▶

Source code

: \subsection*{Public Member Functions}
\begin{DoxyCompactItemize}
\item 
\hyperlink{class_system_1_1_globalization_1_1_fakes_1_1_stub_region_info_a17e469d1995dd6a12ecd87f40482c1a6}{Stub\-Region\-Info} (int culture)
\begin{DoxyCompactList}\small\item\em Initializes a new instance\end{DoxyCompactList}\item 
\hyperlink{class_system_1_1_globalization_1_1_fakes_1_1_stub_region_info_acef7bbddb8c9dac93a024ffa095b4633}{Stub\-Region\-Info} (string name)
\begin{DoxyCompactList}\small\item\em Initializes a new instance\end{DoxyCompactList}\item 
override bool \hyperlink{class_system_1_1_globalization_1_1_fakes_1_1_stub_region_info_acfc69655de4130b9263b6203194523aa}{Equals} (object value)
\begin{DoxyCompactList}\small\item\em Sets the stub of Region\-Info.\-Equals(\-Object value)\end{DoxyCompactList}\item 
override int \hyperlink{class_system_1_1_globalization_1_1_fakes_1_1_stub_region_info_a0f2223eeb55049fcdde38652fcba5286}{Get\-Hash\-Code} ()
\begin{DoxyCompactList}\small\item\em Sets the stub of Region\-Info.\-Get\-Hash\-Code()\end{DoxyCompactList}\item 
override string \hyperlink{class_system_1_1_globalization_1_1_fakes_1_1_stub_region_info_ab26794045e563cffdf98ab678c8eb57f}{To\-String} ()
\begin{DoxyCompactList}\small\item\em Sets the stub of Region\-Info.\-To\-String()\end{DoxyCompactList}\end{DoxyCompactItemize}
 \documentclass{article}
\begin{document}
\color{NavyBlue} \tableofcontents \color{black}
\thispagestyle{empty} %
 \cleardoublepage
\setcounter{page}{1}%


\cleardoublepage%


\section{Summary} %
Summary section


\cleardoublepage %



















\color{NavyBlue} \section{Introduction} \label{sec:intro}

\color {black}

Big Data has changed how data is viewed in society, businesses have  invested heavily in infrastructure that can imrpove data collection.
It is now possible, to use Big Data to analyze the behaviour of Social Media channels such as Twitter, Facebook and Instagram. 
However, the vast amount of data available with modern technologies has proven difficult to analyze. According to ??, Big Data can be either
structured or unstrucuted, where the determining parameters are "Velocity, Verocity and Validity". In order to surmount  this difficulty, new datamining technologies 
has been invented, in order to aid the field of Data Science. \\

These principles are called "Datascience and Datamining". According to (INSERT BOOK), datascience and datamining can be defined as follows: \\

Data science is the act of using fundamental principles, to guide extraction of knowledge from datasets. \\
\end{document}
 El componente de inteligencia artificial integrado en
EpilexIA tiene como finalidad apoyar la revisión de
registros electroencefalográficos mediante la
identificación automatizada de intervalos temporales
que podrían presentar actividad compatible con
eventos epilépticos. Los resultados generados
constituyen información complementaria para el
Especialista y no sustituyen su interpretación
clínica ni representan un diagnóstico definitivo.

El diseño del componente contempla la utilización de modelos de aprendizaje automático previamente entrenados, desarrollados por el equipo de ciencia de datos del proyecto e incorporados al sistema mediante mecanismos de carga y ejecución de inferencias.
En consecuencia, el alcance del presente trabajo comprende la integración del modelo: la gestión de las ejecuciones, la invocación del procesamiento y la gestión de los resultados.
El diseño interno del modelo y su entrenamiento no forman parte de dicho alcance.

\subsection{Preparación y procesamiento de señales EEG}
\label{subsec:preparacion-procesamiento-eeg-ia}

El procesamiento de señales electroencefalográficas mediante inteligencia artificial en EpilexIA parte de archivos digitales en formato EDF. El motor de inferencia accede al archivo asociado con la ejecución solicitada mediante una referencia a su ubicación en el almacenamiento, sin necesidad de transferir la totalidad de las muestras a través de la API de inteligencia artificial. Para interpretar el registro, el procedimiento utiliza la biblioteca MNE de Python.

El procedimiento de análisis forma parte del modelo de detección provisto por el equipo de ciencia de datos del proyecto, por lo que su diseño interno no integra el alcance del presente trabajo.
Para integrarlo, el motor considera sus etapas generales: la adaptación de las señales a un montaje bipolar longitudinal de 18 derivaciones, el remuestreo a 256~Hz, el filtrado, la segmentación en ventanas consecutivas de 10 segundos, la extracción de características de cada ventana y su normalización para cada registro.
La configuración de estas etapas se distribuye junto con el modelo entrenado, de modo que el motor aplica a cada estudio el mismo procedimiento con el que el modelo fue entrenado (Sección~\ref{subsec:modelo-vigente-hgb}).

◀

§ **EXERCISE DETAILS**
All of the material is to be given again exactly.

§ **TASK SOLUTION**
Source code

: \subsection*{Public Member Functions}
\begin{DoxyCompactItemize}
\item 
\hyperlink{class_system_1_1_globalization_1_1_fakes_1_1_stub_region_info_a17e469d1995dd6a12ecd87f40482c1a6}{Stub\-Region\-Info} (int culture)
\begin{DoxyCompactList}\small\item\em Initializes a new instance\end{DoxyCompactList}\item 
\hyperlink{class_system_1_1_globalization_1_1_fakes_1_1_stub_region_info_acef7bbddb8c9dac93a024ffa095b4633}{Stub\-Region\-Info} (string name)
\begin{DoxyCompactList}\small\item\em Initializes a new instance\end{DoxyCompactList}\item 
override bool \hyperlink{class_system_1_1_globalization_1_1_fakes_1_1_stub_region_info_acfc69655de4130b9263b6203194523aa}{Equals} (object value)
\begin{DoxyCompactList}\small\item\em Sets the stub of Region\-Info.\-Equals(\-Object value)\end{DoxyCompactList}\item 
override int \hyperlink{class_system_1_1_globalization_1_1_fakes_1_1_stub_region_info_a0f2223eeb55049fcdde38652fcba5286}{Get\-Hash\-Code} ()
\begin{DoxyCompactList}\small\item\em Sets the stub of Region\-Info.\-Get\-Hash\-Code()\end{DoxyCompactList}\item 
override string \hyperlink{class_system_1_1_globalization_1_1_fakes_1_1_stub_region_info_ab26794045e563cffdf98ab678c8eb57f}{To\-String} ()
\begin{DoxyCompactList}\small\item\em Sets the stub of Region\-Info.\-To\-String()\end{DoxyCompactList}\end{DoxyCompactItemize}
 \documentclass{article}
\begin{document}
\color{NavyBlue} \tableofcontents \color{black}
\thispagestyle{empty} %
 \cleardoublepage
\setcounter{page}{1}%


\cleardoublepage%


\section{Summary} %
Summary section


\cleardoublepage %



















\color{NavyBlue} \section{Introduction} \label{sec:intro}

\color {black}

Big Data has changed how data is viewed in society, businesses have  invested heavily in infrastructure that can imrpove data collection.
It is now possible, to use Big Data to analyze the behaviour of Social Media channels such as Twitter, Facebook and Instagram. 
However, the vast amount of data available with modern technologies has proven difficult to analyze. According to ??, Big Data can be either
structured or unstrucuted, where the determining parameters are "Velocity, Verocity and Validity". In order to surmount  this difficulty, new datamining technologies 
has been invented, in order to aid the field of Data Science. \\

These principles are called "Datascience and Datamining". According to (INSERT BOOK), datascience and datamining can be defined as follows: \\

Data science is the act of using fundamental principles, to guide extraction of knowledge from datasets. \\
\end{document}
 El componente de inteligencia artificial integrado en
EpilexIA tiene como finalidad apoyar la revisión de
registros electroencefalográficos mediante la
identificación automatizada de intervalos temporales
que podrían presentar actividad compatible con
eventos epilépticos. Los resultados generados
constituyen información complementaria para el
Especialista y no sustituyen su interpretación
clínica ni representan un diagnóstico definitivo.

El diseño del componente contempla la utilización de modelos de aprendizaje automático previamente entrenados, desarrollados por el equipo de ciencia de datos del proyecto e incorporados al sistema mediante mecanismos de carga y ejecución de inferencias.
En consecuencia, el alcance del presente trabajo comprende la integración del modelo: la gestión de las ejecuciones, la invocación del procesamiento y la gestión de los resultados.
El diseño interno del modelo y su entrenamiento no forman parte de dicho alcance.

\subsection{Preparación y procesamiento de señales EEG}
\label{subsec:preparacion-procesamiento-eeg-ia}

El procesamiento de señales electroencefalográficas mediante inteligencia artificial en EpilexIA parte de archivos digitales en formato EDF. El motor de inferencia accede al archivo asociado con la ejecución solicitada mediante una referencia a su ubicación en el almacenamiento, sin necesidad de transferir la totalidad de las muestras a través de la API de inteligencia artificial. Para interpretar el registro, el procedimiento utiliza la biblioteca MNE de Python.

El procedimiento de análisis forma parte del modelo de detección provisto por el equipo de ciencia de datos del proyecto, por lo que su diseño interno no integra el alcance del presente trabajo.
Para integrarlo, el motor considera sus etapas generales: la adaptación de las señales a un montaje bipolar longitudinal de 18 derivaciones, el remuestreo a 256~Hz, el filtrado, la segmentación en ventanas consecutivas de 10 segundos, la extracción de características de cada ventana y su normalización para cada registro.
La configuración de estas etapas se distribuye junto con el modelo entrenado, de modo que el motor aplica a cada estudio el mismo procedimiento con el que el modelo fue entrenado (Sección~\ref{subsec:modelo-vigente-hgb}).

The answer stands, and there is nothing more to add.